Outside of Silicon Valley, everyone knows crazy stuff happens all the time on roads. Unpredictability isn’t an “edge case” that can be fixed with AI; it's the default setting for the real world. In the Las Vegas incident, the collision could have been avoided had the shuttle simply backed up — a maneuver any experienced human driver would have executed instinctively.
What these and other “self-driving” events prove can be summarized as follows:
* Machines are exceptional at repetitive, highly predictable and clearly defined rules-based tasks. Humans are completely hopeless at staying focused in such an environment.
* Humans are excellent at using initiative, improvisation and going “off-script”, where necessary. Machines — yes, even those with Nvidia processors — aren’t.
Roads are complex systems and everyone who uses them — pedestrians, cyclists and drivers — will have first-hand experience of complexity theory and the pattern of order to disorder and back to order again. Complex systems thus pose substantial challenges to the design and validation of machines which work best with predictability.
It is complexity theory that currently blocks the path of successfully removing the safety driver from “self-driving” robotaxis altogether. If the tech industry had taken the time to read Simply Complexity by Neil Johnson, or understood that driving the same streets over and over (à la Cruise and Uber) proves nothing about safety, they could have saved themselves a few dollars — and probably the life of Elaine Herzberg, the casualty of the Las Vegas incident.
While most humans drive erratically some of the time, the human body itself is as predictable as my jokes are to my wife. The study of the body’s psychological and physiological patterns of behavior is called Human Factors and dedicated research has been underway for several years to understand distraction and fatigue as it relates to human driving.
This work will begin to be seen in series-production vehicles starting next year, in the form of advanced driver monitoring systems (DMS) from Seeing Machines — whose technology is best known in GM Super Cruise in the Cadillac CT6. You can expect to see DMS installed on many mass-market vehicles over the period 2021 to 2025, with other suppliers including Eyesight, Jungo Connectivity and Smart Eye.
The safety benefits of DMS have already attracted the attention of lawmakers, with legislation coming through the European Parliament for the mandatory installation of this technology starting for all new models sold in Europe from May 2022. Euro NCAP’s 2025 roadmap also specifies the use of IR vision-based DMS as a primary safety system to achieve a 5-star rating starting in 2022. Expect other regional NCAP bodies to follow Europe’s lead, and very probably IIHS in the US, too.

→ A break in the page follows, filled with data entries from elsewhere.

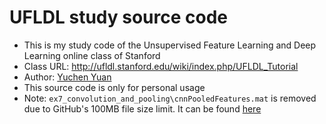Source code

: # UFLDL study source code
- This is my study code of the Unsupervised Feature Learning and Deep Learning online class of Stanford
- Class URL: http://ufldl.stanford.edu/wiki/index.php/UFLDL_Tutorial
- Author: [Yuchen Yuan](mailto:yyua4798@uni.sydney.edu.au)
- This source code is only for personal usage
- Note: `ex7_convolution_and_pooling\cnnPooledFeatures.mat` is removed due to GitHub's 100MB file size limit. It can be found [here](http://pan.baidu.com/s/1hrEld9E)
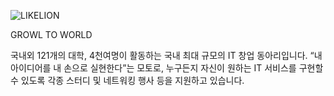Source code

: 
![LIKELION](https://github.com/user-attachments/assets/560df597-5d81-4a55-a80a-ad4e4bb1f395)

GROWL TO WORLD

국내외 121개의 대학, 4천여명이 활동하는 국내 최대 규모의 IT 창업 동아리입니다.
“내 아이디어를 내 손으로 실현한다”는 모토로, 누구든지 자신이 원하는 IT 서비스를 구현할 수 있도록 각종 스터디 및 네트워킹 행사 등을 지원하고 있습니다.
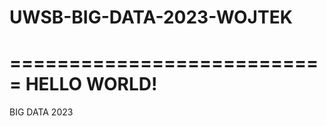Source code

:# UWSB-BIG-DATA-2023-WOJTEK
===========================
HELLO WORLD!
===========================
BIG DATA 2023
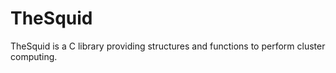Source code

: # TheSquid
TheSquid is a C library providing structures and functions to perform cluster computing.
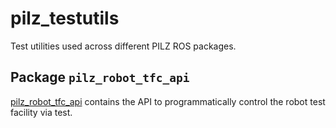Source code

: # pilz_testutils
Test utilities used across different PILZ ROS packages.

## Package `pilz_robot_tfc_api`
[pilz_robot_tfc_api](pilz_robot_tfc_api/README.md) contains the API to 
programmatically control the robot test facility via test.
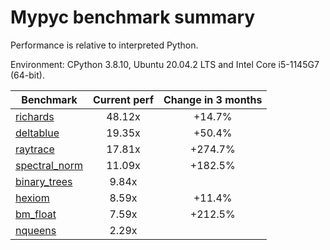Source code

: # Mypyc benchmark summary

Performance is relative to interpreted Python.

Environment: CPython 3.8.10, Ubuntu 20.04.2 LTS and Intel Core i5-1145G7 (64-bit).

| Benchmark | Current perf | Change in 3 months |
| --- | :---: | :---: |
| [richards](benchmarks/richards.md) | 48.12x | +14.7% |
| [deltablue](benchmarks/deltablue.md) | 19.35x | +50.4% |
| [raytrace](benchmarks/raytrace.md) | 17.81x | +274.7% |
| [spectral_norm](benchmarks/spectral_norm.md) | 11.09x | +182.5% |
| [binary_trees](benchmarks/binary_trees.md) | 9.84x |  |
| [hexiom](benchmarks/hexiom.md) | 8.59x | +11.4% |
| [bm_float](benchmarks/bm_float.md) | 7.59x | +212.5% |
| [nqueens](benchmarks/nqueens.md) | 2.29x |  |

Since 2014, Tesla has terrified the conventional auto OEMs with its aggressive deployment of untested and unproven automated driving technology, such as Autopilot. Tesla’s strategy reveals a company with no clear idea if it is an auto OEM or a tech company, and with that lack of clarity has ended up doing both badly.

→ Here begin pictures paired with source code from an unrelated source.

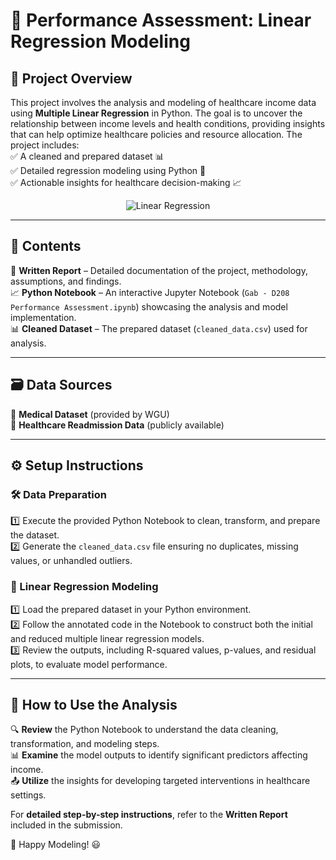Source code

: # 🚀 Performance Assessment: Linear Regression Modeling

## 📌 Project Overview  
This project involves the analysis and modeling of healthcare income data using **Multiple Linear Regression** in Python. The goal is to uncover the relationship between income levels and health conditions, providing insights that can help optimize healthcare policies and resource allocation. The project includes:  
✅ A cleaned and prepared dataset 📊  
✅ Detailed regression modeling using Python 🐍  
✅ Actionable insights for healthcare decision-making 📈  

<p align="center">
  <img src="https://media.giphy.com/media/QBd2kLB5qDmysEXre9/giphy.gif" alt="Linear Regression">
</p>

---

## 📂 Contents  
📄 **Written Report** – Detailed documentation of the project, methodology, assumptions, and findings.  
📈 **Python Notebook** – An interactive Jupyter Notebook (`Gab - D208 Performance Assessment.ipynb`) showcasing the analysis and model implementation.  
📊 **Cleaned Dataset** – The prepared dataset (`cleaned_data.csv`) used for analysis.

---

## 🗃️ Data Sources  
📌 **Medical Dataset** (provided by WGU)  
📌 **Healthcare Readmission Data** (publicly available)

---

## ⚙️ Setup Instructions  

### 🛠️ Data Preparation  
1️⃣ Execute the provided Python Notebook to clean, transform, and prepare the dataset.  
2️⃣ Generate the `cleaned_data.csv` file ensuring no duplicates, missing values, or unhandled outliers.

### 🐍 Linear Regression Modeling  
1️⃣ Load the prepared dataset in your Python environment.  
2️⃣ Follow the annotated code in the Notebook to construct both the initial and reduced multiple linear regression models.  
3️⃣ Review the outputs, including R-squared values, p-values, and residual plots, to evaluate model performance.

---

## 🎯 How to Use the Analysis  
🔍 **Review** the Python Notebook to understand the data cleaning, transformation, and modeling steps.  
📊 **Examine** the model outputs to identify significant predictors affecting income.  
📤 **Utilize** the insights for developing targeted interventions in healthcare settings.

For **detailed step-by-step instructions**, refer to the **Written Report** included in the submission.

🚀 Happy Modeling! 😃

For the last three years, GM has had both Cruise and Super Cruise technology at its disposal. In an obvious attempt to “out-tech” Tesla and to keep up with Waymo, GM focused its resources onto Cruise. One can only speculate how the future of GM would look now had it instead invested its resources into deploying a version of Super Cruise onto every model it produces worldwide.
The future of driving is a human/machine collaboration and for the auto industry, the goal is simply to use technology to make human drivers into safer drivers. If GM's objective really is road safety, its words and its actions are incongruent. GM is not Tesla. So, over to you Mary Barra, it is time for the General to stand at the front and lead.